La vedova Donata si rimaritò con un Sig. nobile di casa Caratona”.
Dal documento si evince, non solo la posizione di prestigio che la famiglia Cesena manteneva nel Nord dell’Italia, ed addirittura in Baviera, ma anche che il primo “pugliese d’adozione” Camillo, continuava a mantenere contatti con la Liguria; io sono sempre stato convinto, sicuramente per una mia incapacità di interpretare la Storia del passato, che nei secoli scorsi i contatti fra i vari stati del nostro Paese fossero rari, che attraversare l’Italia dalle Alpi alla Sicilia fosse un’impresa ardua e rischiosa; in realtà, a dispetto di un’orografia che effettivamente rendeva complicati i viaggi via terra, il mare permetteva collegamenti rapidi fra Nord e Sud.
Ed a tal proposito torniamo all’olio di oliva; i Cesena diventarono nel ‘700 i più importanti proprietari terrieri di Modugno, questo ci racconta il catasto onciario; quando mi ritrovo in campagna a raccogliere le olive, o in frantoio per la molitura, mi chiedo a chi venissero venduti, conferiti quei grossi quantitativi di olio nel ‘600, nel ‘700; in quei secoli il trasporto e commercio dell’olio via mare era un’attività molto diffusa e collegava la Puglia proprio alla Liguria ed al Sud della Francia; ho scoperto che non solo l’olio alimentare di prima qualità veniva esportato, c’era anche quello lampante, scadente che sfidava le onde dei nostri tre mari verso Marsiglia per la produzione del sapone, o di altri stati esteri per l’illuminazione o per la lavorazione della lana.
Le società di navigazione erano Veneziane, Napoletane, Maltesi, Genovesi, e come ci racconta Federico Natali, solo il 10 per cento dell’olio esportato dalla Puglia era a scopo alimentare e proveniente principalmente dalla Terra di Bari.

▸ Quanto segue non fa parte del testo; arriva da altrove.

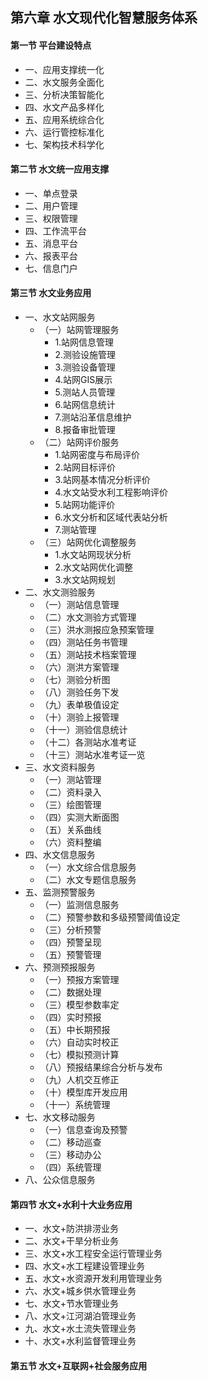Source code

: ## 第六章 水文现代化智慧服务体系
#### 第一节 平台建设特点
- 一、应用支撑统一化
- 二、水文服务全面化
- 三、分析决策智能化
- 四、水文产品多样化
- 五、应用系统综合化
- 六、运行管控标准化
- 七、架构技术科学化
#### 第二节 水文统一应用支撑
- 一、单点登录
- 二、用户管理
- 三、权限管理
- 四、工作流平台
- 五、消息平台
- 六、报表平台
- 七、信息门户
#### 第三节 水文业务应用
- 一、水文站网服务
	- （一）站网管理服务
		- 1.站网信息管理
		- 2.测验设施管理
		- 3.测验设备管理
		- 4.站网GIS展示
		- 5.测站人员管理
		- 6.站网信息统计
		- 7.测站沿革信息维护
		- 8.报备审批管理
	- （二）站网评价服务
		- 1.站网密度与布局评价
		- 2.站网目标评价
		- 3.站网基本情况分析评价
		- 4.水文站受水利工程影响评价
		- 5.站网功能评价
		- 6.水文分析和区域代表站分析
		- 7.测站管理
	- （三）站网优化调整服务
		- 1.水文站网现状分析
		- 2.水文站网优化调整
		- 3.水文站网规划
- 二、水文测验服务
	- （一）测站信息管理
	- （二）水文测验方式管理
	- （三）洪水测报应急预案管理
	- （四）测站任务书管理
	- （五）测站技术档案管理
	- （六）测洪方案管理
	- （七）测验分析图
	- （八）测验任务下发
	- （九）表单极值设定
	- （十）测验上报管理
	- （十一）测验信息统计
	- （十二）各测站水准考证
	- （十三）测站水准考证一览
- 三、水文资料服务
	- （一）测站管理
	- （二）资料录入
	- （三）绘图管理
	- （四）实测大断面图
	- （五）关系曲线
	- （六）资料整编
- 四、水文信息服务
	- （一）水文综合信息服务
	- （二）水文专题信息服务
- 五、监测预警服务
	- （一）监测信息服务
	- （二）预警参数和多级预警阈值设定
	- （三）分析预警
	- （四）预警呈现
	- （五）预警管理
- 六、预测预报服务
	- （一）预报方案管理
	- （二）数据处理
	- （三）模型参数率定
	- （四）实时预报
	- （五）中长期预报
	- （六）自动实时校正
	- （七）模拟预测计算
	- （八）预报结果综合分析与发布
	- （九）人机交互修正
	- （十）模型库开发应用
	- （十一）系统管理
- 七、水文移动服务
	- （一）信息查询及预警
	- （二）移动巡查
	- （三）移动办公
	- （四）系统管理
- 八、公众信息服务
#### 第四节 水文+水利十大业务应用
- 一、水文+防洪排涝业务
- 二、水文+干旱分析业务
- 三、水文+水工程安全运行管理业务
- 四、水文+水工程建设管理业务
- 五、水文+水资源开发利用管理业务
- 六、水文+城乡供水管理业务
- 七、水文+节水管理业务
- 八、水文+江河湖泊管理业务
- 九、水文+水土流失管理业务
- 十、水文+水利监督管理业务
#### 第五节 水文+互联网+社会服务应用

I Cesena quindi inviavano nella loro terra d’origine buona parte dell’olio prodotto nella contrada che porta il loro Cognome.
I Cesena di Varese Ligure, hanno lasciato molti segni del loro passaggio nella Storia di Modugno; su due palazzi c’è un giglio scolpito, un riconoscimento di nobiltà che ricevettero dalla famiglia Farnese, co-fondarono la prestigiosa Confraternita del Purgatorio, Carlo Cesena padre di Chiara fu Sindaco di Modugno, ma c’è una storia che mi fa tenerezza più di tutte, è quella delle giovanissime sorelle Camilla ed Isabella Cesena, nel 1752 suore di clausura nel convento Benedettino di Santa Croce; Raffaele Macina nel suo libro “Palazzo Santa Croce scrigno di una comunità” ci racconta che già dal Concilio di Trento i Vescovi cercarono di debellare la monacazione forzata; e commuove leggere la professione di fede di quelle bambine che abbracciarono la vita di clausura; mi consola tuttavia immaginare che periodicamente fra le scorte alimentari del convento arrivavano le giare piene dell’olio di Paradiso di Cesena.